Personal Independence Payment (PIP) assessment guide for assessment providers
Guidance for health professionals carrying out PIP assessment activity and for those responsible for the quality of PIP assessments:
Documents can be downloaded from the Gov.uk website here – https://www.gov.uk/government/publications/personal-independence-payment-assessment-guide-for-assessment-providers
- Personal Independence Payment (PIP) – A Guide and
- Personal Independence Payment (PIP) – Benefit Rates
More About PIP
Personal Independence Payment (PIP) can help you with some of the extra costs if you have a long term ill-health or disability.
PIP is made up of 2 parts. Whether you get one or both of these and how much you’ll get depends on how severely your condition affects you.
Daily living part
The weekly rate for the daily living part of PIP is either £59.70 or £89.15.
The weekly rate for the mobility part of PIP is either £23.60 or £62.25.
You’ll get the higher daily living part if you’re not expected to live more than 6 months. The rate of the mobility part depends on your needs.
The amount you get depends on how your condition affects you, not the condition itself.
Your carer could get Carer’s Allowance if you have substantial caring needs.

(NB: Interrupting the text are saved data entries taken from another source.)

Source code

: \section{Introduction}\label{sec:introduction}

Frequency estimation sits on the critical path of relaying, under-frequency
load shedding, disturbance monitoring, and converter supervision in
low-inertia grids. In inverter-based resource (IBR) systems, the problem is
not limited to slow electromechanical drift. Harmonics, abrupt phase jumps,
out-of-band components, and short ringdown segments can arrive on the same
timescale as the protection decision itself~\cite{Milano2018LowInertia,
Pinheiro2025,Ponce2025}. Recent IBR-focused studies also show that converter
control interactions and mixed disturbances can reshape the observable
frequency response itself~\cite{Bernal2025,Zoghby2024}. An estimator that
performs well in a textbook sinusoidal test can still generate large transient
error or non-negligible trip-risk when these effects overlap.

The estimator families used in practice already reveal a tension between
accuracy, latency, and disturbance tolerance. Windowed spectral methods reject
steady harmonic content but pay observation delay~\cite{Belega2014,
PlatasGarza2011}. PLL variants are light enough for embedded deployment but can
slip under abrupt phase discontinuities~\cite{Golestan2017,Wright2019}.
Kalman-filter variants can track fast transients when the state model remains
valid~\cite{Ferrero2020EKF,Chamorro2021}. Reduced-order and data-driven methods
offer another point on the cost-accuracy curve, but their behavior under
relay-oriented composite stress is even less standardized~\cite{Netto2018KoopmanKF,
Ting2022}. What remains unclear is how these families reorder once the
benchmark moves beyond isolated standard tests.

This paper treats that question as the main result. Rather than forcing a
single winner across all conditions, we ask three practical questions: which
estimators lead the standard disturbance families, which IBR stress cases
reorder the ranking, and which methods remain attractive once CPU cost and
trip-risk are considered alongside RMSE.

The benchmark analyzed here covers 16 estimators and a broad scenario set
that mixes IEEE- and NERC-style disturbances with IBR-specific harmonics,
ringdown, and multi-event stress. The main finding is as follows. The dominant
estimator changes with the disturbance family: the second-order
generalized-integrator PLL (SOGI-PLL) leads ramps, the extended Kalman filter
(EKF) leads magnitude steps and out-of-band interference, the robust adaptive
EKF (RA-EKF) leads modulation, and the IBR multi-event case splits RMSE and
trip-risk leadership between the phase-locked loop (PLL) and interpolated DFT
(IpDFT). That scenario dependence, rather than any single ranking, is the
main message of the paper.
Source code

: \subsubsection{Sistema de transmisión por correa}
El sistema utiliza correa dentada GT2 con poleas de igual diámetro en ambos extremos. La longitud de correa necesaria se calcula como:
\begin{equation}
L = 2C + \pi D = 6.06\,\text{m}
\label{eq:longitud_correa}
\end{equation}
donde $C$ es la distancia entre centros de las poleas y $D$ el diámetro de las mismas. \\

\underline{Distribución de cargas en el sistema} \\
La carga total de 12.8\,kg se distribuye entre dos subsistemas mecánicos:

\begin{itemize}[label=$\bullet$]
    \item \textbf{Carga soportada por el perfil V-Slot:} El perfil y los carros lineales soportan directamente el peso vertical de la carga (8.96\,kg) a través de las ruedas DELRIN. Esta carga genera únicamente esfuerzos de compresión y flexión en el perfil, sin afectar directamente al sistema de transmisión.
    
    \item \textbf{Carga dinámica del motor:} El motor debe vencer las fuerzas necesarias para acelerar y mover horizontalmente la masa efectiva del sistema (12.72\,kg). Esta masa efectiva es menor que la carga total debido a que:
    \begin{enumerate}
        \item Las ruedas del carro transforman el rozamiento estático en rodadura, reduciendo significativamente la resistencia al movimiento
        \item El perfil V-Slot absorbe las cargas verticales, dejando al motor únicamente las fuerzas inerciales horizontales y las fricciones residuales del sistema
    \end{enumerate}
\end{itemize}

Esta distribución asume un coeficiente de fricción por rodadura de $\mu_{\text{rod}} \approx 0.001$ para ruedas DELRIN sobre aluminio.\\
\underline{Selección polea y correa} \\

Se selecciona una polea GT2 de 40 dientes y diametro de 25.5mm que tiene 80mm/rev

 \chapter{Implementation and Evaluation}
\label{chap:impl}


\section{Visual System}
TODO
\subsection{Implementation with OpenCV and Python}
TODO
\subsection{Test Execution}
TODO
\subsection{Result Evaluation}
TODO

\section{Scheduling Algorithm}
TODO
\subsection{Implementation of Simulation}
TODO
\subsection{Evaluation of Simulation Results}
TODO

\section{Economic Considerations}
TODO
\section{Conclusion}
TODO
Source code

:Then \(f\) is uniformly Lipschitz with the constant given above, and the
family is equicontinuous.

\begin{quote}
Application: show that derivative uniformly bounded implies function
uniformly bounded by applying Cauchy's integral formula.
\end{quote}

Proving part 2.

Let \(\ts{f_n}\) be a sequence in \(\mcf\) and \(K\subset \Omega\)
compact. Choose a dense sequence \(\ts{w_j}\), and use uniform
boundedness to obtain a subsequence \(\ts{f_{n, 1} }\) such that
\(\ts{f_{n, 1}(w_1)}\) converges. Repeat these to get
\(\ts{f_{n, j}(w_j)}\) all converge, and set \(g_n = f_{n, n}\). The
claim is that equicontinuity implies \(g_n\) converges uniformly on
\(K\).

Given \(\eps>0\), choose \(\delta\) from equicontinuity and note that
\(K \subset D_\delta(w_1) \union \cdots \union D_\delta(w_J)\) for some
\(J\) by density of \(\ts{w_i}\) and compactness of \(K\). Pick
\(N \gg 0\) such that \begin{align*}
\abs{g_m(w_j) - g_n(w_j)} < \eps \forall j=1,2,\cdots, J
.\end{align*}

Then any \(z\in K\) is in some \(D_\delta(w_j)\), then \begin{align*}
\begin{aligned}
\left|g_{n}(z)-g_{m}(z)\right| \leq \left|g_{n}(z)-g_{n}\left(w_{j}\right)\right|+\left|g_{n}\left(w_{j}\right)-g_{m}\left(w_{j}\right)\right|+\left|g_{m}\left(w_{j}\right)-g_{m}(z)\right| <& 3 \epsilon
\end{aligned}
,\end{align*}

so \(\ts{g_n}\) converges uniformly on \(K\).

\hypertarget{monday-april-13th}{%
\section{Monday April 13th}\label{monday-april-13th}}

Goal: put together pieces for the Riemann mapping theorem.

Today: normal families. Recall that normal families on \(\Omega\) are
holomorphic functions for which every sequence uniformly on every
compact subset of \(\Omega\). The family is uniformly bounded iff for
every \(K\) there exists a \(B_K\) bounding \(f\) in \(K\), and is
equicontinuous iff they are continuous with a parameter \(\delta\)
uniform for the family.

If you get Disability Living Allowance
Disability Living Allowance (DLA) is ending for people aged 16 to 64.
You can keep getting DLA if you’re under 16 or you were born on or before 8 April 1948 and have an existing claim.
You’ll continue getting DLA until the Department for Work and Pensions (DWP) invites you to apply for PIP. You do not need to do anything until DWP writes to you about your DLA unless your circumstances change.